Though he was said to be bored by domestic policy, Nixon helped enact a menu of laws at home that improved the lives of his fellow countrymen appreciably. He affixed his signature to the Clean Air Act in 1970 and, two years later, the Clean Water Act. The Environmental Protection Agency which has lately become a pinata for the tea partiers who now populate the Republican Party, was created on his watch. He signed civil rights legislation that improved the lot of women and minorities, and even proposed health reform legislation that resembles the Affordable Care Act. Nixon’s plan, which languished on Capitol Hill, would have had an employer mandate and subsidies for low-income workers. It also would have forbidden insurance companies from denying coverage based on pre-existing conditions. The pity is some Democrats scoffed at it because they believed it didn’t go far enough.

Also, the Republican Party platform in 1972, the year Nixon won re-election in a landslide, called for tighter controls on guns. It’s hard to wrap your mind around it now, but the GOP was once not the exclusive handmaiden of uncompromising gun zealots.

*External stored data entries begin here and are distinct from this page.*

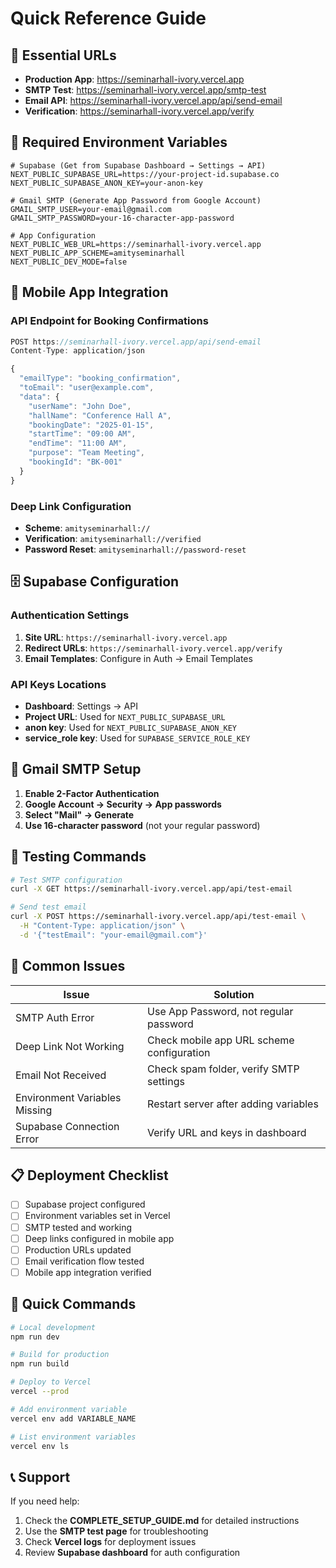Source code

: # Quick Reference Guide

## 🚀 **Essential URLs**

- **Production App**: https://seminarhall-ivory.vercel.app
- **SMTP Test**: https://seminarhall-ivory.vercel.app/smtp-test
- **Email API**: https://seminarhall-ivory.vercel.app/api/send-email
- **Verification**: https://seminarhall-ivory.vercel.app/verify

## 🔐 **Required Environment Variables**

```env
# Supabase (Get from Supabase Dashboard → Settings → API)
NEXT_PUBLIC_SUPABASE_URL=https://your-project-id.supabase.co
NEXT_PUBLIC_SUPABASE_ANON_KEY=your-anon-key

# Gmail SMTP (Generate App Password from Google Account)
GMAIL_SMTP_USER=your-email@gmail.com
GMAIL_SMTP_PASSWORD=your-16-character-app-password

# App Configuration
NEXT_PUBLIC_WEB_URL=https://seminarhall-ivory.vercel.app
NEXT_PUBLIC_APP_SCHEME=amityseminarhall
NEXT_PUBLIC_DEV_MODE=false
```

## 📱 **Mobile App Integration**

### API Endpoint for Booking Confirmations

```javascript
POST https://seminarhall-ivory.vercel.app/api/send-email
Content-Type: application/json

{
  "emailType": "booking_confirmation",
  "toEmail": "user@example.com",
  "data": {
    "userName": "John Doe",
    "hallName": "Conference Hall A",
    "bookingDate": "2025-01-15",
    "startTime": "09:00 AM",
    "endTime": "11:00 AM",
    "purpose": "Team Meeting",
    "bookingId": "BK-001"
  }
}
```

### Deep Link Configuration

- **Scheme**: `amityseminarhall://`
- **Verification**: `amityseminarhall://verified`
- **Password Reset**: `amityseminarhall://password-reset`

## 🗄️ **Supabase Configuration**

### Authentication Settings

1. **Site URL**: `https://seminarhall-ivory.vercel.app`
2. **Redirect URLs**: `https://seminarhall-ivory.vercel.app/verify`
3. **Email Templates**: Configure in Auth → Email Templates

### API Keys Locations

- **Dashboard**: Settings → API
- **Project URL**: Used for `NEXT_PUBLIC_SUPABASE_URL`
- **anon key**: Used for `NEXT_PUBLIC_SUPABASE_ANON_KEY`
- **service_role key**: Used for `SUPABASE_SERVICE_ROLE_KEY`

## 📧 **Gmail SMTP Setup**

1. **Enable 2-Factor Authentication**
2. **Google Account → Security → App passwords**
3. **Select "Mail" → Generate**
4. **Use 16-character password** (not your regular password)

## 🧪 **Testing Commands**

```bash
# Test SMTP configuration
curl -X GET https://seminarhall-ivory.vercel.app/api/test-email

# Send test email
curl -X POST https://seminarhall-ivory.vercel.app/api/test-email \
  -H "Content-Type: application/json" \
  -d '{"testEmail": "your-email@gmail.com"}'
```

## 🚨 **Common Issues**

| Issue                         | Solution                                  |
| ----------------------------- | ----------------------------------------- |
| SMTP Auth Error               | Use App Password, not regular password    |
| Deep Link Not Working         | Check mobile app URL scheme configuration |
| Email Not Received            | Check spam folder, verify SMTP settings   |
| Environment Variables Missing | Restart server after adding variables     |
| Supabase Connection Error     | Verify URL and keys in dashboard          |

## 📋 **Deployment Checklist**

- [ ] Supabase project configured
- [ ] Environment variables set in Vercel
- [ ] SMTP tested and working
- [ ] Deep links configured in mobile app
- [ ] Production URLs updated
- [ ] Email verification flow tested
- [ ] Mobile app integration verified

## 🔧 **Quick Commands**

```bash
# Local development
npm run dev

# Build for production
npm run build

# Deploy to Vercel
vercel --prod

# Add environment variable
vercel env add VARIABLE_NAME

# List environment variables
vercel env ls
```

## 📞 **Support**

If you need help:

1. Check the **COMPLETE_SETUP_GUIDE.md** for detailed instructions
2. Use the **SMTP test page** for troubleshooting
3. Check **Vercel logs** for deployment issues
4. Review **Supabase dashboard** for auth configuration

But the criminality and venality of Watergate can’t be washed away, and so Nixon will never be viewed as a good president, never mind a great one. The envy, paranoia and the wounded meanness of his spirit were primary contributors to his downfall. Perhaps more than any other president, Richard Nixon must always be viewed as a tragic figure in the Shakespearean sense, someone who had greatness within his grasp, but lost it because of the demons in his psyche and the flaws in his character.

And if the Vietnam War wasn’t sufficient to make people lose faith in their government, Watergate added fuel to the fire. Forty years later, we are still cynical about our leaders and mistrustful of Washington, D.C.

That’s a stain, like Lady Macbeth’s “damned spot,” we still can’t wash away.